Collected data entries:

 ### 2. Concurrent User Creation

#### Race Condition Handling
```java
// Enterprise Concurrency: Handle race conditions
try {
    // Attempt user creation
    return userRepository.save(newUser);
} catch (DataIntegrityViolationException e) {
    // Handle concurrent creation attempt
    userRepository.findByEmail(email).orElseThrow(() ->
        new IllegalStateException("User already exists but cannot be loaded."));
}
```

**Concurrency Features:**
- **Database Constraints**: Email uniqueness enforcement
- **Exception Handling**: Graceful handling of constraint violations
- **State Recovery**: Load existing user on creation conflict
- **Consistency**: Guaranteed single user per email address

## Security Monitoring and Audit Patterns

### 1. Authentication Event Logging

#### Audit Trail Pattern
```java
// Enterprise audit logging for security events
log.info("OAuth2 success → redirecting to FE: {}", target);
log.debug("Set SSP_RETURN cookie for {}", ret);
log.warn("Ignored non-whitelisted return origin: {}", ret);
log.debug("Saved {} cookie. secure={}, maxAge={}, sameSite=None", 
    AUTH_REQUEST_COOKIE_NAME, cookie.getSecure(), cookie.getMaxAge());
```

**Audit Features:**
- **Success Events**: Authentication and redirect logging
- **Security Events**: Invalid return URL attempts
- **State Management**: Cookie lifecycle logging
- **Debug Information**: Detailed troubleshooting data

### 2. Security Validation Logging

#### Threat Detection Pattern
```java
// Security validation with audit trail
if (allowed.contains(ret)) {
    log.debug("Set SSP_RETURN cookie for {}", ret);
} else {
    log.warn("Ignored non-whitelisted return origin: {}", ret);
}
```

* EXERCISE *
Print all the entries exactly as written.

* SOLUTION BELOW *
 ### 2. Concurrent User Creation

#### Race Condition Handling
```java
// Enterprise Concurrency: Handle race conditions
try {
    // Attempt user creation
    return userRepository.save(newUser);
} catch (DataIntegrityViolationException e) {
    // Handle concurrent creation attempt
    userRepository.findByEmail(email).orElseThrow(() ->
        new IllegalStateException("User already exists but cannot be loaded."));
}
```

**Concurrency Features:**
- **Database Constraints**: Email uniqueness enforcement
- **Exception Handling**: Graceful handling of constraint violations
- **State Recovery**: Load existing user on creation conflict
- **Consistency**: Guaranteed single user per email address

## Security Monitoring and Audit Patterns

### 1. Authentication Event Logging

#### Audit Trail Pattern
```java
// Enterprise audit logging for security events
log.info("OAuth2 success → redirecting to FE: {}", target);
log.debug("Set SSP_RETURN cookie for {}", ret);
log.warn("Ignored non-whitelisted return origin: {}", ret);
log.debug("Saved {} cookie. secure={}, maxAge={}, sameSite=None", 
    AUTH_REQUEST_COOKIE_NAME, cookie.getSecure(), cookie.getMaxAge());
```

**Audit Features:**
- **Success Events**: Authentication and redirect logging
- **Security Events**: Invalid return URL attempts
- **State Management**: Cookie lifecycle logging
- **Debug Information**: Detailed troubleshooting data

### 2. Security Validation Logging

#### Threat Detection Pattern
```java
// Security validation with audit trail
if (allowed.contains(ret)) {
    log.debug("Set SSP_RETURN cookie for {}", ret);
} else {
    log.warn("Ignored non-whitelisted return origin: {}", ret);
}
```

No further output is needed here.